Now professional football is struggling to avoid getting sucked into the jaws of this civil justice system, facing more than 100 lawsuits (and still counting) by former players seeking damages for traumatic brain injuries.

They claim that the repeated battering they endured in the NFL has led to depression, memory loss and early onset dementia. Among the plaintiffs are more than 2,400 former living players, as well as the spouses or estates of others who died tragically, including former Atlanta Falcon Ray Easterling, who shot himself to death suffering from depression and dementia. Their lawyers draw parallels between these lawsuits and the decades-long litigation against the tobacco industry, claiming that the league had a sense of the danger that players were exposed to, but ignored it and encouraged them to sacrifice their health for the game.

Compared to some of the plaintiff bar's most notable class-actions against industries, from tobacco and asbestos to environmental torts, the litigation against the NFL is just in its infancy. The league's supporters, especially in the sports media and on fan sites, sound like they don't expect our courts to do anything rash to our new national pastime. They argue that players knew the risk in playing a violent game, and that despite mounting evidence of brain injuries among former players, there is still no ‘conclusive' scientific proof that a career in the NFL makes one more susceptible to Alzheimers-like disease later in life.

The NFL is banking on something else, namely that the courts will rule that these injuries are a result of players' service to teams and are covered by federal employment law and the league's collective bargaining agreement with players, which would bar players from bringing tort claims. Over the years, the league has employed the same legal tactic when players sued the NFL for negligence resulting from other injuries. The courts haven't been consistent in their interpretation of the law, throwing out some cases but allowing a handful of others to proceed.

If the NFL's move to dismiss fails, the league might suddenly start to look as vulnerable as other industries taken down by lawsuit mania. The league has been concerned enough about the impact of head injuries to have empaneled a committee going back to 1994 to study head trauma, but until recently nothing much of significance came out of that long-standing committee.
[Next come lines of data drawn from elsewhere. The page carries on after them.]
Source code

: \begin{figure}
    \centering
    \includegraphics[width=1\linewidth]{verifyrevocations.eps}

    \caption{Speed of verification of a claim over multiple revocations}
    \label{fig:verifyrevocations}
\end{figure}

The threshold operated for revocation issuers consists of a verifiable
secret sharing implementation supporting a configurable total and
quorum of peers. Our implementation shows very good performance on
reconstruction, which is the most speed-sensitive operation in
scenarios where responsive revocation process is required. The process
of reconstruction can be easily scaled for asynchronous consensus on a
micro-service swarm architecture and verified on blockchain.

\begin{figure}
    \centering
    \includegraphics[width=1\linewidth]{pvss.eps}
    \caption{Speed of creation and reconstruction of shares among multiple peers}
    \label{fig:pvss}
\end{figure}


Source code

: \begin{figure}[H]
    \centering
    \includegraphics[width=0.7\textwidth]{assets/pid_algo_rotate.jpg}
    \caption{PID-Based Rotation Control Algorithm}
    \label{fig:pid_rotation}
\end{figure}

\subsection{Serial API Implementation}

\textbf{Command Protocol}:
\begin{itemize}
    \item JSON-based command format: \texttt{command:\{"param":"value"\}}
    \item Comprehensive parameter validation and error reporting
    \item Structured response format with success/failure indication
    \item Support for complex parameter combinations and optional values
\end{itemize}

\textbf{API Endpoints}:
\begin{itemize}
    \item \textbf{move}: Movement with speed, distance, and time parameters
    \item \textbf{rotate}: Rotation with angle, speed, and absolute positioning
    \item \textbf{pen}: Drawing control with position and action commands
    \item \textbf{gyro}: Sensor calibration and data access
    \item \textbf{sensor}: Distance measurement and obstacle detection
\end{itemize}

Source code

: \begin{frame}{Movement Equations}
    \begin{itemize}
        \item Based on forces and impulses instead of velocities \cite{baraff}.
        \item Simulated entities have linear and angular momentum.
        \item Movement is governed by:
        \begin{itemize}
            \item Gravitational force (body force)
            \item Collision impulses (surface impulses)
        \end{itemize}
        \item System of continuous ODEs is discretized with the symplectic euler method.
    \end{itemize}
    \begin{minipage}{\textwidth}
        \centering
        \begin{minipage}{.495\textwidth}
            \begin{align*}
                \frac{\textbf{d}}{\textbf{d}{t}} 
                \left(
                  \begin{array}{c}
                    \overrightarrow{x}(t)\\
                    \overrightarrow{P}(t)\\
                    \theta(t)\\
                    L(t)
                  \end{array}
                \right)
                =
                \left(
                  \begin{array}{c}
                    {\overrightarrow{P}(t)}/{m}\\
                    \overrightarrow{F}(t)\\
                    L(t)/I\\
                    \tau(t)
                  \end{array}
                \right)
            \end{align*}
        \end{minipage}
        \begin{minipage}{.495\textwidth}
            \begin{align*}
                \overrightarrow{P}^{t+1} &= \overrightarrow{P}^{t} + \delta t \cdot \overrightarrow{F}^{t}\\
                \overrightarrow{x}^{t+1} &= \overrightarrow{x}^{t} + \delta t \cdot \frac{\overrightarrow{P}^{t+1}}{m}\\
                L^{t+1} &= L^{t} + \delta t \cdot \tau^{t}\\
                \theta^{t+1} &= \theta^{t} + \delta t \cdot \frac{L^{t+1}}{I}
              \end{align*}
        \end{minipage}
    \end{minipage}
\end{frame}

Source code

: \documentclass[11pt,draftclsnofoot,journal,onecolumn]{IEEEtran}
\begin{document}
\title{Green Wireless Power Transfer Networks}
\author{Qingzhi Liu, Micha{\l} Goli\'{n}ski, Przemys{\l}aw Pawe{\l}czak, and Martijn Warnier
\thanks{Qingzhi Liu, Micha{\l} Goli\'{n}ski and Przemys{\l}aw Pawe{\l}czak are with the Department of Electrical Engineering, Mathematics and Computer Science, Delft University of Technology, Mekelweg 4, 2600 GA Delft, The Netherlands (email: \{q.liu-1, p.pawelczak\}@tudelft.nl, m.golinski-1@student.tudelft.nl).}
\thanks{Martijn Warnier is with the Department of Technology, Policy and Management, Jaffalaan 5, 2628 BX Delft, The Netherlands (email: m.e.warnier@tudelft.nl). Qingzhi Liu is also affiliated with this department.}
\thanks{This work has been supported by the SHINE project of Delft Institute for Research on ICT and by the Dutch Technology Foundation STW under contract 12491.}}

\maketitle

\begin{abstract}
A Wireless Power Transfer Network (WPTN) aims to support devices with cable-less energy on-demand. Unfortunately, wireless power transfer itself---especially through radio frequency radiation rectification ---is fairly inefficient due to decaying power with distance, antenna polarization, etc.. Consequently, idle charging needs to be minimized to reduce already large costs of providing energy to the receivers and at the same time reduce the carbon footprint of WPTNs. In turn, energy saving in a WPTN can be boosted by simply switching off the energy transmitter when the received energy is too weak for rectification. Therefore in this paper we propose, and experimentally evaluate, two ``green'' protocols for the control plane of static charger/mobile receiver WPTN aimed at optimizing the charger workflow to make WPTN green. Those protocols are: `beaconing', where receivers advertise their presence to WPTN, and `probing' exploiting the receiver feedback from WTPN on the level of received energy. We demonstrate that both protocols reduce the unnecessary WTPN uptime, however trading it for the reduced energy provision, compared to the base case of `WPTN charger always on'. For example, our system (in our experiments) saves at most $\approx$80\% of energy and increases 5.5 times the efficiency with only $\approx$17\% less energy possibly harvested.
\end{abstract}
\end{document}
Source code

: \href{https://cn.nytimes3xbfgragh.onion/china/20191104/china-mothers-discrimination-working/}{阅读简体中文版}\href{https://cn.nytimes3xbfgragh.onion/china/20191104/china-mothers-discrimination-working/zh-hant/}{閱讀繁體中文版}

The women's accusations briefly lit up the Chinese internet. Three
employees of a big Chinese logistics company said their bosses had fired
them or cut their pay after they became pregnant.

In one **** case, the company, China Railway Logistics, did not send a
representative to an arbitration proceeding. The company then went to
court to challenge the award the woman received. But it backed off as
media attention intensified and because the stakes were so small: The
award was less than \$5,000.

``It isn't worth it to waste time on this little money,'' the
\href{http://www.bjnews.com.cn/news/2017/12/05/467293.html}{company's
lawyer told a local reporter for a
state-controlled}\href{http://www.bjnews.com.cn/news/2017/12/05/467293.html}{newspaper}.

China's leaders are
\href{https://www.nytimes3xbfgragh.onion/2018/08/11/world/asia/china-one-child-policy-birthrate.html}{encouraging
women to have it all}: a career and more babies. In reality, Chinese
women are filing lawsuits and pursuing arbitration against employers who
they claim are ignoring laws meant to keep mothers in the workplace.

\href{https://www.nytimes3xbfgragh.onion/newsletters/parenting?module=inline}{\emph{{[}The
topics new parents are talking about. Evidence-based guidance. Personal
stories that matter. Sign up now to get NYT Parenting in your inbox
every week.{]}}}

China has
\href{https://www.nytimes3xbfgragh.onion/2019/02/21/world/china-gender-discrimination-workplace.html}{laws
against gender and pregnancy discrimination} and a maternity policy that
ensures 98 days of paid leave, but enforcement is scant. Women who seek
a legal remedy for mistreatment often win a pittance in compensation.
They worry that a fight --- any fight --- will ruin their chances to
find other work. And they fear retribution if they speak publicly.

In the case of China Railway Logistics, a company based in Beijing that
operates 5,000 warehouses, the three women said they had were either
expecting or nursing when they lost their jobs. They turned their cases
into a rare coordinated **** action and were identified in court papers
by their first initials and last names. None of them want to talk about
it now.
One investigative story published in 2009 claimed that the NFL's team of scientists from the committee tried to get a 2005 peer-reviewed article in the journal Neurosurgery which coined the term Chronic Traumatic Encephalopathy retracted. The Neurosurgery article described the condition of former Pittsburgh Steeler center Mike Webster's brain. Webster died at age 50 after a hall of fame career.

If these cases ever get to trial it might not be difficult for plaintiffs' attorneys to find former players, trainers and even team doctors who recount being told to get players back onto the field even though they showed troubling signs of confusion and disorientation. Trial lawyers are already examining movies produced by NFL Films glorifying violence, with titles like "Big Blocks and King Size Hits," and "Moment of Impact."

The NFL is a highly visible industry, but not nearly as rich as you might think. Its total revenues are estimated at $9 billion. If the league ever faces the prospect of going before a jury in these cases, it will almost certainly try to settle, but that won't be cheap. Unlike a business that admits to a dangerous work environment or faulty product and then fixes it or gets out of that particular business, the NFL can't just walk away from the contact which is essential to the game.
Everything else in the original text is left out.